Gaussian Interference Channel Capacity to Within One Bit

• Published in: IEEE transactions on information theory Vol. 54; no. 12; pp. 5534 - 5562
• Main Authors: Etkin, R.H., Tse, D.N.C., Hua Wang
• Format: Journal Article
• Language: English
• Published: New York, NY IEEE 01.12.2008; Institute of Electrical and Electronics Engineers; The Institute of Electrical and Electronics Engineers, Inc. (IEEE)
• Subjects: Additive white noise; Applied sciences; Asymptotic properties; AWGN; Capacity region; Channel capacity; Channels; Decoding; Degrees of freedom; Engineering profession; Exact sciences and technology; Frequency; Gaussian; Gaussian interference channel; Gaussian noise; generalized degrees of freedom; Information science; Information theory; Information, signal and communications theory; Interference; Interference channels; Mathematical analysis; Normal distribution; Optimization; Parameter estimation; Radio spectrum management; Signal to noise ratio; Systems, networks and services of telecommunications; Telecommunications; Telecommunications and information theory; Transmission and modulation (techniques and equipments); Gaussian interference channel; generalized degrees of freedom; Channel capacity; Capacity region; Gaussian channel; Signal to noise ratio
• ISSN: 0018-9448; 1557-9654
• DOI: 10.1109/TIT.2008.2006447

The capacity of the two-user Gaussian interference channel has been open for 30 years.
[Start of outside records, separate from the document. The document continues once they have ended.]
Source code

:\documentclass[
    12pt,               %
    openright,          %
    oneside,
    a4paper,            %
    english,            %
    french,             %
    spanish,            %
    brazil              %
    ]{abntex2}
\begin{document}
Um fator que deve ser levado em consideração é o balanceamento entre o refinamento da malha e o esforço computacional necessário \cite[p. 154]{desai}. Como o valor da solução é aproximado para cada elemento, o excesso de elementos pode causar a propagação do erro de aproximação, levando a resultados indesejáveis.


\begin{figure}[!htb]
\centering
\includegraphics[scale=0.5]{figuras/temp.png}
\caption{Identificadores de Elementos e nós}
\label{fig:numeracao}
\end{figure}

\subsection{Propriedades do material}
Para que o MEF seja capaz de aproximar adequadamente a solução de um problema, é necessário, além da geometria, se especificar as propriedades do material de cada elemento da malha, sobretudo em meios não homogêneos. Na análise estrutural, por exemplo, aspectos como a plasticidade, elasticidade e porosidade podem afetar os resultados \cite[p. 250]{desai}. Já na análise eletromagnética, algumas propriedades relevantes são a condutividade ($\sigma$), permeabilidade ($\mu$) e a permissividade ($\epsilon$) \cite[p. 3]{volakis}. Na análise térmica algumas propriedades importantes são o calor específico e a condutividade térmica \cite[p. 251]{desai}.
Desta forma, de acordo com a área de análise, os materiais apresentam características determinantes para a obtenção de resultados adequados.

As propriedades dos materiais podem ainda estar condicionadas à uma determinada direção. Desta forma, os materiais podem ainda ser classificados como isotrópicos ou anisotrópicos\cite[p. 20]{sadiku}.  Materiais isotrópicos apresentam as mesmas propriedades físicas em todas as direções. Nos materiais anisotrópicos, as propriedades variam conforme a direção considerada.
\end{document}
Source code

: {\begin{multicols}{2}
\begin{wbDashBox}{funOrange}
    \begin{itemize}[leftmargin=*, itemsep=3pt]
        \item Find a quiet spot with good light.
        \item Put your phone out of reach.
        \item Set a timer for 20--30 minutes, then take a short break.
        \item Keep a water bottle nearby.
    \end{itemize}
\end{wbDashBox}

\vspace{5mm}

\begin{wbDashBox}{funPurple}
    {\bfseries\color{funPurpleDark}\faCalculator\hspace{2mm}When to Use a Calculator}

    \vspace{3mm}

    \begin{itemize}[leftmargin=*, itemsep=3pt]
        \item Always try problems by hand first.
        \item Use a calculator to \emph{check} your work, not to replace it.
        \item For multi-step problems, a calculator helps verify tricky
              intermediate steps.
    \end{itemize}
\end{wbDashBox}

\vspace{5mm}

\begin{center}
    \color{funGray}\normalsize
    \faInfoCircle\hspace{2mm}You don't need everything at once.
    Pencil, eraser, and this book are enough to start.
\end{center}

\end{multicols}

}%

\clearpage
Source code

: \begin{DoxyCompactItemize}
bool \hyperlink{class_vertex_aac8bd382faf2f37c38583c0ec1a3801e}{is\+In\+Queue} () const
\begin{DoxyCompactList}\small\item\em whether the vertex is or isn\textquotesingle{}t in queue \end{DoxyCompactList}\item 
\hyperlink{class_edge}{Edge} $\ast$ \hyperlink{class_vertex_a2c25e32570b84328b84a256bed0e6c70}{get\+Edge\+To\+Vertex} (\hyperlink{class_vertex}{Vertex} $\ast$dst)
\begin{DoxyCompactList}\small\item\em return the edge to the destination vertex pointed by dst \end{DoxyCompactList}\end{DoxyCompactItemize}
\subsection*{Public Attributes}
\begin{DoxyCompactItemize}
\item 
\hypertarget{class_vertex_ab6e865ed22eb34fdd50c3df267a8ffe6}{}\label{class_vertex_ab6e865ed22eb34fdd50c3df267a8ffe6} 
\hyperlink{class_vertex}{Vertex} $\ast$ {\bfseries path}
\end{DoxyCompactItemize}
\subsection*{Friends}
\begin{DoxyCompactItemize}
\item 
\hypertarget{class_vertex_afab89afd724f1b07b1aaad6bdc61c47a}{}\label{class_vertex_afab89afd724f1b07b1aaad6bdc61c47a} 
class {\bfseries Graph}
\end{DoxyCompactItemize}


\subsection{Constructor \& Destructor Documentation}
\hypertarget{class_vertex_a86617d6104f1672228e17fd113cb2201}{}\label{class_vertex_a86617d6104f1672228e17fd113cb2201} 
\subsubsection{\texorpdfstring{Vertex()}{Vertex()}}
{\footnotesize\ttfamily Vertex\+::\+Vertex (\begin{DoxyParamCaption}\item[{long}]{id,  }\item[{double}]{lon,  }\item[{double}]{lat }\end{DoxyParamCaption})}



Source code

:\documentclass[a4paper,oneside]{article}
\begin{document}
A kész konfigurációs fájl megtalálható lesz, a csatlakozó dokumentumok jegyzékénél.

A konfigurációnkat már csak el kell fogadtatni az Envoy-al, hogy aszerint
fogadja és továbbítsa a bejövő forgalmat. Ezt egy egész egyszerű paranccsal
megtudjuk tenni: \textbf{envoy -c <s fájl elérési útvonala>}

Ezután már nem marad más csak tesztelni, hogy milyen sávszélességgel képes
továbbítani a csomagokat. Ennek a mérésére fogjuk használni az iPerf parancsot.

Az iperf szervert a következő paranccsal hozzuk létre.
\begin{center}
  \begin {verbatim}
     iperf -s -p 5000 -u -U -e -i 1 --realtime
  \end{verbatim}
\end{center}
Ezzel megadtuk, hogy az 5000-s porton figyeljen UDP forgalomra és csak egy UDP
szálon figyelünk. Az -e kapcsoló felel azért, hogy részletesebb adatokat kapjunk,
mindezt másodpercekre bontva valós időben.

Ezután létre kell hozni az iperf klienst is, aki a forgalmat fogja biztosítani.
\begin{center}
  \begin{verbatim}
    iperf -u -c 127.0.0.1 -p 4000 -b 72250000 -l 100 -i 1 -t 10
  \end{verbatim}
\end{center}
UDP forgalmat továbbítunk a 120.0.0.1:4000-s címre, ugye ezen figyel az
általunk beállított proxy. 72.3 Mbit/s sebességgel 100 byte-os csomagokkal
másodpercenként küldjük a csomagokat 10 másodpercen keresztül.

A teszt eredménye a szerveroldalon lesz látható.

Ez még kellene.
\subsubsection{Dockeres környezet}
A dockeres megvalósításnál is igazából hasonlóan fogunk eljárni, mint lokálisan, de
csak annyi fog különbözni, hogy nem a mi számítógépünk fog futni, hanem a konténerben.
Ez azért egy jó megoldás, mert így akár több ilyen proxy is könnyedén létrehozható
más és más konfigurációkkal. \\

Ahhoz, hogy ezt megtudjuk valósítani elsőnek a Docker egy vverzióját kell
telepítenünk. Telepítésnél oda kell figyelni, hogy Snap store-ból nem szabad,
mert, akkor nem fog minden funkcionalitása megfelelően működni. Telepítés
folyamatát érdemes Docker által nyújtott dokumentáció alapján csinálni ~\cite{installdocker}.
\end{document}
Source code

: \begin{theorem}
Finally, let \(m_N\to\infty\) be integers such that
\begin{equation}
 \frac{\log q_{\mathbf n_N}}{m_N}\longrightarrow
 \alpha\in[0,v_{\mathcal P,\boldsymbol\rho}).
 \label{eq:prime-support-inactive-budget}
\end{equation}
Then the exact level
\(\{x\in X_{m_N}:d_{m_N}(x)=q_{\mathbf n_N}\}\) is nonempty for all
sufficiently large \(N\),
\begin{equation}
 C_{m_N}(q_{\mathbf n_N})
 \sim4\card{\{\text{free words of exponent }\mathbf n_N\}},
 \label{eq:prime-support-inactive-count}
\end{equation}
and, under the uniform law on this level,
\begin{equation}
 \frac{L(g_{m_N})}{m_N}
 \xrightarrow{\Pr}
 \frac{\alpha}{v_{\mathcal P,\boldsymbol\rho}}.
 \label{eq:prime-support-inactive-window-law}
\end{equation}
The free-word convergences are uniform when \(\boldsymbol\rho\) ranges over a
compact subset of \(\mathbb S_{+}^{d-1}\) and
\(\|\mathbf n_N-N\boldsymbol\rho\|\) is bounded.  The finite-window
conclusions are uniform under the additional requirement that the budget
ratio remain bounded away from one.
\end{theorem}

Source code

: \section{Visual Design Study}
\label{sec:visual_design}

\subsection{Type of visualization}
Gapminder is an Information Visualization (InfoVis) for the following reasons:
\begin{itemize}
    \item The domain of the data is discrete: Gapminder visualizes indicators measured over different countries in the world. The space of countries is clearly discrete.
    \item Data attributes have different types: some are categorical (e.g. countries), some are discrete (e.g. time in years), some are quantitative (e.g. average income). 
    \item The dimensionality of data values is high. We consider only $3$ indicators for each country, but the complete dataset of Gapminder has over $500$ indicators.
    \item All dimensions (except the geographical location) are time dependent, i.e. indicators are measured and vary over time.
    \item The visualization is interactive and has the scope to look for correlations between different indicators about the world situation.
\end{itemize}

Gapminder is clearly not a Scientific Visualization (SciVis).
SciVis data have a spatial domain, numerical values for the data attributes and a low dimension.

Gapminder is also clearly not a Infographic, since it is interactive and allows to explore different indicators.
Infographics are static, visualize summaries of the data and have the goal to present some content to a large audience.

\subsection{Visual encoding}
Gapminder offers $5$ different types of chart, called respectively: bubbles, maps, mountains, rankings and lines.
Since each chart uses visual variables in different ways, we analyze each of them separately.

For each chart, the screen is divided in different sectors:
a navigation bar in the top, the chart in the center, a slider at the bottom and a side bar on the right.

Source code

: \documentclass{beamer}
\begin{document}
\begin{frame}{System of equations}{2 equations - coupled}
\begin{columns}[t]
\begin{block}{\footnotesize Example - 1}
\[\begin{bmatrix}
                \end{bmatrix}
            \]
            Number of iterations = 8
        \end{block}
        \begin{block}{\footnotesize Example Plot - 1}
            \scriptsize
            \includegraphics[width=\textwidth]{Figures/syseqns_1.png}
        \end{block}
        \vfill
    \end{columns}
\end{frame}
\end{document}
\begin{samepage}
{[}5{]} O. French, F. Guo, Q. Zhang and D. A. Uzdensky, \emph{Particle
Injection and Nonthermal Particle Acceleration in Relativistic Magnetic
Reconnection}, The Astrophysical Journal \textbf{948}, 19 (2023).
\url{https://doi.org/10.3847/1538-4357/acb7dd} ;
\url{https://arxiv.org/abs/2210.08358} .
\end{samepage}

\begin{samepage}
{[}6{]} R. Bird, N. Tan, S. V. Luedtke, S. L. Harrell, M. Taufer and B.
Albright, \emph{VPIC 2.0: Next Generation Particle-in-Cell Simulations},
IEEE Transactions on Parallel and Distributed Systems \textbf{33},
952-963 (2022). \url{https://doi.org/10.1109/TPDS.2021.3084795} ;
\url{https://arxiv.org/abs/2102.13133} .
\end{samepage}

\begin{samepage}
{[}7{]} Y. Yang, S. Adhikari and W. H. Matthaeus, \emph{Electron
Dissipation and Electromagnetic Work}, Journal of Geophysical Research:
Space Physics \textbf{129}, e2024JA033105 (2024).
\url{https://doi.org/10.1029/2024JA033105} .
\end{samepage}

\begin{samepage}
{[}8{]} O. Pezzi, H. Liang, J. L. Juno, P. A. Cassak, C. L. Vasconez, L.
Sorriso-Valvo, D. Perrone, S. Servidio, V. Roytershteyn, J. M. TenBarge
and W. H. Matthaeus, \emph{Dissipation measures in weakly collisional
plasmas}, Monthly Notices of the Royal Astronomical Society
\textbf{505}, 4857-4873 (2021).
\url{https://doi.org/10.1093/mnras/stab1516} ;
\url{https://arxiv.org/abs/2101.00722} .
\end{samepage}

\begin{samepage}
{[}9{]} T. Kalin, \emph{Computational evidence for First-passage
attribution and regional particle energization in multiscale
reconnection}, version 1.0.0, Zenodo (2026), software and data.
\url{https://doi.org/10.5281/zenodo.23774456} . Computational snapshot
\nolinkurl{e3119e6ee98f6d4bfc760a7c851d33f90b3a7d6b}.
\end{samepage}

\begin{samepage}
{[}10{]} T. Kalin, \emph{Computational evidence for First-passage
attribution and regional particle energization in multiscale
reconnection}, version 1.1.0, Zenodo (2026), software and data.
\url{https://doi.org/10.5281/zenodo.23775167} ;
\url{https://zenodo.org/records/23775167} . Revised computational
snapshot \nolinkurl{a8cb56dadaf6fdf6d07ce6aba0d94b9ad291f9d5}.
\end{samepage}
The understanding on this problem has been limited. The best known achievable region is due to Han and Kobayashi but its characterization is very complicated. It is also not known how tight the existing outer bounds are. In this work, we show that the existing outer bounds can in fact be arbitrarily loose in some parameter ranges, and by deriving new outer bounds, we show that a very simple and explicit Han-Kobayashi type scheme can achieve to within a single bit per second per hertz (bit/s/Hz) of the capacity for all values of the channel parameters. We also show that the scheme is asymptotically optimal at certain high signal-to-noise ratio (SNR) regimes. Using our results, we provide a natural generalization of the point-to-point classical notion of degrees of freedom to interference-limited scenarios.